*** Opening of TASK INPUT ***
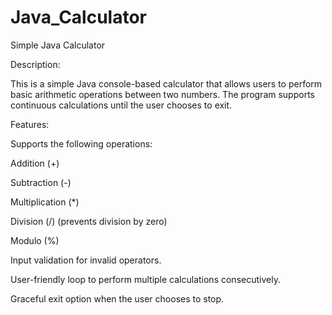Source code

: # Java_Calculator

Simple Java Calculator

Description:

This is a simple Java console-based calculator that allows users to perform basic arithmetic operations between two numbers.
The program supports continuous calculations until the user chooses to exit.

Features:

Supports the following operations:

Addition (+)

Subtraction (-)

Multiplication (*)

Division (/) (prevents division by zero)

Modulo (%)

Input validation for invalid operators.

User-friendly loop to perform multiple calculations consecutively.

Graceful exit option when the user chooses to stop.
*** Close of TASK INPUT ***
**GOAL OF THE EXERCISE**
What is wanted is a word-for-word restatement of the entries, without their images.

**SOLUTION TO THIS PROBLEM**
Source code

: # Java_Calculator

Simple Java Calculator

Description:

This is a simple Java console-based calculator that allows users to perform basic arithmetic operations between two numbers.
The program supports continuous calculations until the user chooses to exit.

Features:

Supports the following operations:

Addition (+)

Subtraction (-)

Multiplication (*)

Division (/) (prevents division by zero)

Modulo (%)

Input validation for invalid operators.

User-friendly loop to perform multiple calculations consecutively.

Graceful exit option when the user chooses to stop.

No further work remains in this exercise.